Although it isn’t my work as a professor to “indoctrinate” students (it really isn’t) or to teach them how to be activists, I do find myself often fielding statements of despair and thinking about how to counter them, or offer some hope, some life wisdom about the importance of not giving in to the psy ops warfare that we little people have no agency. “Burn it all down and start over,” students say sometimes as a response to their feeling of powerlessness before a political and economic system that is doubling-down on burning down the planet and everything in it. I get it. And yet, I don’t think that will necessarily yield the results we want. Trauma begets more trauma. And traumatized people who don’t understand, can’t heal from, their own trauma continue to traumatize others. The American Revolution did not free women and racial minorities, nor did the French. Another two hundred years were required to make significant progress.
What I can do, as an English professor, is teach texts that shed light on these matters, recommend readings, perform rhetorical analyses that empower students to undertake their own development. So, for instance, in one class this semester we read Joseph Conrad’s Heart of Darkness, about a mariner who sails up the Congo River to retrieve a rogue ivory trader in King Leopold II’s personal fiefdom and torture chamber; Alberto Moravia’s The Conformist, about an Italian fascist who plots to murder his former professor; and Doris Lessing’s The Grass Is Singing, about “the color bar” in rural Zimbabwe (then Rhodesia). We got inside the heads of the perpetrators, because it’s there that the problem lies, not with the victims or the heroes. What makes an exploiter, a fascist, a racist, a sexist? Ideology. To be clear, there is no one to admire or emulate in these novels, no heroes. NO ONE. And that is the point. In societies founded on exploitation and trauma, no one is free, no one is safe, no one is not a collaborator, except children and non-humans.

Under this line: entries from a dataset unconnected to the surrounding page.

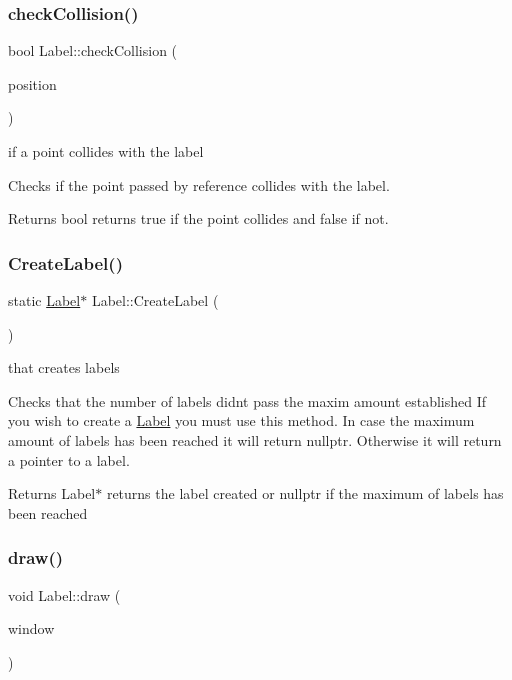 \subsubsection{\texorpdfstring{check\+Collision()}{checkCollision()}}
{\footnotesize\ttfamily bool Label\+::check\+Collision (\begin{DoxyParamCaption}\item[{const sf\+::\+Vector2f \&}]{position }\end{DoxyParamCaption})}

if a point collides with the label

Checks if the point passed by reference collides with the label.

\begin{DoxyReturn}{Returns}
bool returns true if the point collides and false if not. 
\end{DoxyReturn}
\mbox{\label{class_label_a9331db7ea12bb0bfa69910b9aa2229a4}} 
\subsubsection{\texorpdfstring{Create\+Label()}{CreateLabel()}}
{\footnotesize\ttfamily static \hyperlink{class_label}{Label}$\ast$ Label\+::\+Create\+Label (\begin{DoxyParamCaption}{ }\end{DoxyParamCaption})\hspace{0.3cm}{\ttfamily [static]}}

that creates labels

Checks that the number of labels didn\textquotesingle{}t pass the maxim amount established If you wish to create a \hyperlink{class_label}{Label} you must use this method. In case the maximum amount of labels has been reached it will return nullptr. Otherwise it will return a pointer to a label.

\begin{DoxyReturn}{Returns}
Label$\ast$ returns the label created or nullptr if the maximum of labels has been reached 
\end{DoxyReturn}
\mbox{\label{class_label_acaf5dfeeab3e46b5795b8cd24c9d94fe}} 
\subsubsection{\texorpdfstring{draw()}{draw()}}
{\footnotesize\ttfamily void Label\+::draw (\begin{DoxyParamCaption}\item[{sf\+::\+Render\+Window \&}]{window }\end{DoxyParamCaption})}

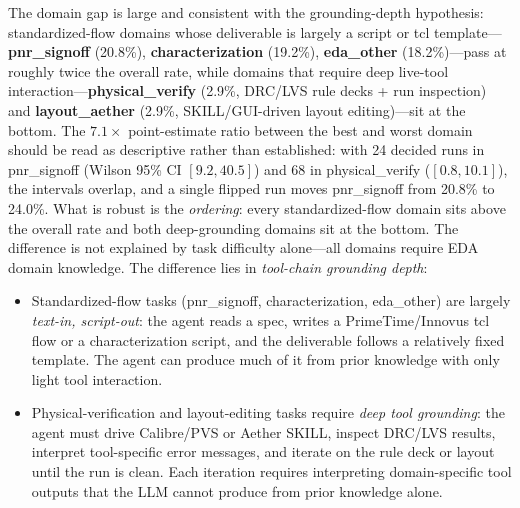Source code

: The domain gap is large and consistent with the grounding-depth hypothesis: standardized-flow domains whose deliverable is largely a script or tcl template---\textbf{pnr\_signoff} (20.8\%), \textbf{characterization} (19.2\%), \textbf{eda\_other} (18.2\%)---pass at roughly twice the overall rate, while domains that require deep live-tool interaction---\textbf{physical\_verify} (2.9\%, DRC/LVS rule decks + run inspection) and \textbf{layout\_aether} (2.9\%, SKILL/GUI-driven layout editing)---sit at the bottom. The $7.1\times$ point-estimate ratio between the best and worst domain should be read as descriptive rather than established: with 24 decided runs in pnr\_signoff (Wilson 95\% CI $[9.2,40.5]$) and 68 in physical\_verify ($[0.8,10.1]$), the intervals overlap, and a single flipped run moves pnr\_signoff from 20.8\% to 24.0\%. What is robust is the \emph{ordering}: every standardized-flow domain sits above the overall rate and both deep-grounding domains sit at the bottom. The difference is not explained by task difficulty alone---all domains require EDA domain knowledge. The difference lies in \emph{tool-chain grounding depth}:

\begin{itemize}
    \item Standardized-flow tasks (pnr\_signoff, characterization, eda\_other) are largely \emph{text-in, script-out}: the agent reads a spec, writes a PrimeTime/Innovus tcl flow or a characterization script, and the deliverable follows a relatively fixed template. The agent can produce much of it from prior knowledge with only light tool interaction.
    \item Physical-verification and layout-editing tasks require \emph{deep tool grounding}: the agent must drive Calibre/PVS or Aether SKILL, inspect DRC/LVS results, interpret tool-specific error messages, and iterate on the rule deck or layout until the run is clean. Each iteration requires interpreting domain-specific tool outputs that the LLM cannot produce from prior knowledge alone.
\end{itemize}

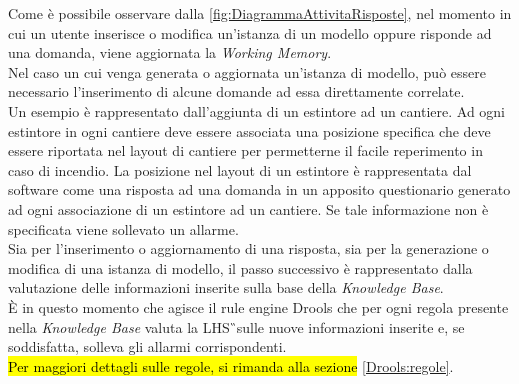 Come è possibile osservare dalla \autoref{fig:DiagrammaAttivitaRisposte}, nel momento in cui un utente inserisce o modifica un'istanza di un modello oppure risponde ad una domanda, viene aggiornata la \textit{Working Memory}. \\
Nel caso un cui venga generata o aggiornata un'istanza di modello, può essere necessario l'inserimento di alcune domande ad essa direttamente correlate.\\
Un esempio è rappresentato dall'aggiunta di un estintore ad un cantiere. Ad ogni estintore in ogni cantiere deve essere associata una posizione specifica che deve essere riportata nel layout di cantiere per permetterne il facile reperimento in caso di incendio. La posizione nel layout di un estintore è rappresentata dal software come una risposta ad una domanda in un apposito questionario generato ad ogni associazione di un estintore ad un cantiere. Se tale informazione non è specificata viene sollevato un allarme.\\
Sia per l'inserimento o aggiornamento di una risposta, sia per la generazione o modifica di una istanza di modello, il passo successivo è rappresentato dalla valutazione delle informazioni inserite sulla base della \textit{Knowledge Base}. \\
È in questo momento che agisce il rule engine Drools che per ogni regola presente nella \textit{Knowledge Base} valuta la \gls{LHS}\G\ sulle nuove informazioni inserite e, se soddisfatta, solleva gli allarmi corrispondenti. \\
\hl{Per maggiori dettagli sulle regole, si rimanda alla sezione} \ref{Drools:regole}.



















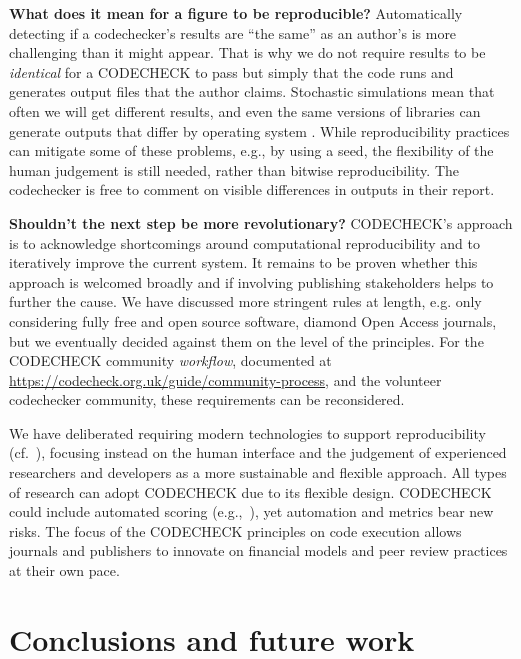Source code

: \documentclass[12pt]{article}
\newcommand{\rev}[1]{\textit{#1}}
\begin{document}
\textbf{What does it mean for a figure to be reproducible?}
Automatically detecting if a codechecker's results are ``the same'' as
an author's is more challenging than it might appear.  That is why we
do not require results to be \textit{identical} for a CODECHECK to
pass but simply that the code runs and generates output files that the
author claims. Stochastic simulations mean that often we will get
different results, and even the same versions of libraries can
generate outputs that differ by operating system
\cite{Gronenschild2012-pp}.  While reproducibility practices can
mitigate some of these problems, e.g., by using a seed, the
flexibility of the human judgement is still needed, rather than
bitwise reproducibility.  The codechecker is free to comment on
visible differences in outputs in their report.

\textbf{Shouldn't the next step be more revolutionary?}  CODECHECK's
approach is to acknowledge shortcomings around computational
reproducibility and to iteratively improve the current system.  It
remains to be proven whether this approach is welcomed broadly and if
involving publishing stakeholders helps to further the cause.  We have
discussed more stringent rules at length, e.g. only considering fully
free and open source software, diamond Open Access journals, but we
eventually decided against them on the level of the principles.  For
the CODECHECK community
\rev{workflow}, documented at
\url{https://codecheck.org.uk/guide/community-process},
and the volunteer codechecker community, these requirements can be 
reconsidered.

We have deliberated requiring modern technologies to support
reproducibility (cf.~\cite{konkol_publishing_2020}), 
focusing instead on the human interface and the judgement of experienced
researchers and developers as a more sustainable and flexible
approach.  All types of research can adopt CODECHECK due to its
flexible design.  CODECHECK could include automated scoring
(e.g.,~\cite{menke_rigor_2020}), yet automation and metrics bear new
risks.  The focus of the CODECHECK principles on code execution allows
journals and publishers to innovate on financial models and peer
review practices at their own pace.

\section*{Conclusions and future work}\label{future-work-and-conclusions}
\end{document}
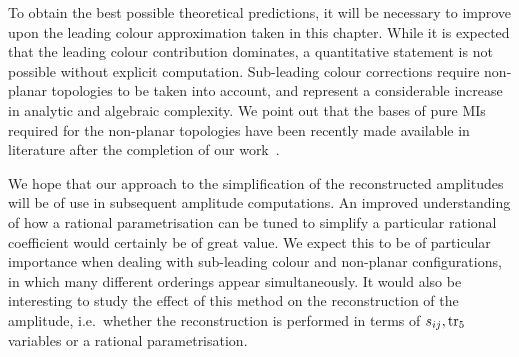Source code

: \documentclass[main.tex]{subfiles}
\begin{document}
To obtain the best possible theoretical predictions, it will be necessary to improve upon the leading
colour approximation taken in this chapter. While it is expected that the leading colour contribution
dominates, a quantitative statement is not possible without explicit computation. Sub-leading colour
corrections require non-planar topologies to be taken into account, and represent a considerable
increase in analytic and algebraic complexity. We point out that the bases of pure MIs required for the non-planar topologies have been recently made available in literature after the completion of our work~\cite{Abreu:2023rco}.

We hope that our approach to the simplification of the reconstructed amplitudes will be of use in
subsequent amplitude computations. An improved understanding of how a rational parametrisation can
be tuned to simplify a particular rational coefficient would certainly be of great value. We expect
this to be of particular importance when dealing with sub-leading colour and non-planar
configurations, in which many different orderings appear simultaneously. It would also be interesting
to study the effect of this method on the reconstruction of the amplitude, i.e.\ whether the
reconstruction is performed in terms of $s_{ij}, \operatorname{\rm tr}_5$ variables or a rational parametrisation.
\end{document}
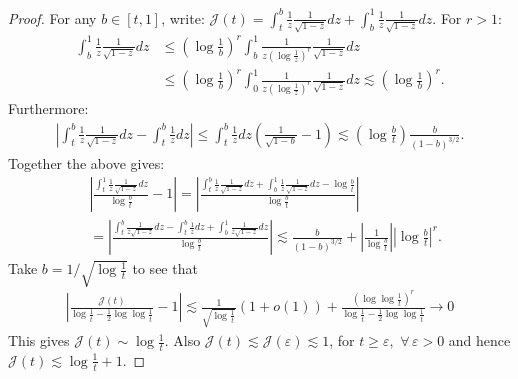 \begin{proof}
			For any $b \in [t,1]$, write: $\mathcal{J}(t) = \int_{t}^{b} \frac{1}{z} \frac{1}{\sqrt{1 - z}} dz + \int_{b}^{1} \frac{1}{z} \frac{1}{\sqrt{1 - z}} dz$. For $r >1$:
			\begin{align*}
				\int_{b}^{1} \frac{1}{z} \frac{1}{\sqrt{1 - z}} dz &\leq \left(\log \frac{1}{b}\right)^r \int_{b}^{1} \frac{1}{z (\log \frac{1}{z})^r} \frac{1}{\sqrt{1 - z}} dz \\
				&\leq \left(\log \frac{1}{b} \right)^r \int_{0}^{1} \frac{1}{z (\log \frac{1}{z})^r} \frac{1}{\sqrt{1 - z}} dz \lesssim \left(\log \frac{1}{b}\right)^r.
			\end{align*}
			Furthermore:
			\begin{align*}
				\left| \int_t^b \frac{1}{z} \frac{1}{\sqrt{1 - z}} dz - \int_t^b \frac{1}{z} dz \right| 
				\leq \int_t^b \frac{1}{z} dz \left( \frac{1}{\sqrt{1 - b}} - 1 \right) \lesssim \left( \log \frac{b}{t} \right) \frac{b}{(1 - b)^{3/2}}.
			\end{align*}
			Together the above gives:
			\begin{align*}
				&\left| \frac{\int_t^1 \frac{1}{z} \frac{1}{\sqrt{1 - z}} dz}{\log \frac{b}{t}} - 1 \right| 
				= \left| \frac{\int_t^b \frac{1}{z} \frac{1}{\sqrt{1 - z}} dz + \int_b^1 \frac{1}{z} \frac{1}{\sqrt{1 - z}} dz - \log \frac{b}{t}}{\log \frac{b}{t}} \right| \\
				&= \left| \frac{\int_t^b \frac{1}{z \sqrt{1 - z}} dz - \int_t^b \frac{1}{z} dz + \int_b^1 \frac{1}{z \sqrt{1 - z}} dz}{\log \frac{b}{t}} \right| \lesssim \frac{b}{(1-b)^{3/2}} + \left| \frac{1}{\log \frac{b}{t}} \right| \left| \log \frac{b}{t} \right|^r.
			\end{align*}
			Take  $b = 1/ \sqrt{\log \frac{1}{t}}$ to see that
			\begin{align*}
				\left| \frac{\mathcal{J}(t)}{\log \frac{1}{t} - \frac{1}{2} \log \log \frac{1}{t}} - 1 \right| \lesssim \frac{1}{\sqrt{\log \frac{1}{t}}} \left( 1 + o(1) \right) + \frac{\left( \log \log \frac{1}{t} \right)^r}{\log \frac{1}{t} - \frac{1}{2} \log \log \frac{1}{t}} \longrightarrow 0
			\end{align*}
			This gives $\mathcal{J}(t) \sim \log \frac{1}{t}$. Also $\mathcal{J}(t) \lesssim \mathcal{J}(\varepsilon) \lesssim 1$, for $t \geq \varepsilon, \, \, \forall \,\varepsilon > 0$ and hence $\mathcal{J}(t) \lesssim \log \frac{1}{t} + 1$.
			

\end{proof}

Reading the New York Times this morning, I was titillated by a statement by President Trump. Interviewed on Fox news about the need for H1-B visas to hire foreign workers for high-skilled jobs, he said the visas were needed to attract talent to the US.
“’We have plenty of talented people,” Ingraham said. ‘No, you don’t,’ Trump replied.”
You. YOU don’t have talented people. What? Is Trump moving to Saudi Arabia and relinquishing his US citizenship?
Besides DARVO Don doing his deny-attack-reverse-victim-and-offender shtick, the telling word is “you.” Trump distances himself from the problem (it’s our problem he’s trying to save us from, not his), and from the solution (it’s our education system that is failing, not his). Out of one side of his mouth he dismantles our vaunted academic research institutions, out of the other he chastizes us for failing to produce the workers we need. Tails-you-lose, heads-I-win. Not my circus, not my monkeys, says our executive leadership.
But ideology and rhetoric cannot always erase the effects of empirical reality. As much as Jim in Conrad’s Lord Jim runs away from his desertion of a ship full of Muslim pilgrims en route to Mecca, reality dogs his heels. And the more Marlow, the narrator, attempts to whitewash Jim’s reputation, the more obvious–to a discerning reader, at least–is Marlow’s desperation to rewrite history.
“But a few things are different now. In his first term, Trump inherited a good economy from Barack Obama, and the establishment Republicans who surrounded him prevented him from tanking it with major trade wars or mass deportations. Much of Trump’s base distrusted these figures, seeing them as part of a deep state cabal trying to thwart his populist agenda. But they shielded the country from at least part of the price of Trump’s erraticism.
“This time, however, Trump came into office with a much shakier economy, and, unrestrained by Washington technocrats, has proceeded to make it worse, putting the country in a sour mood.”
You can run, but you can’t always hide.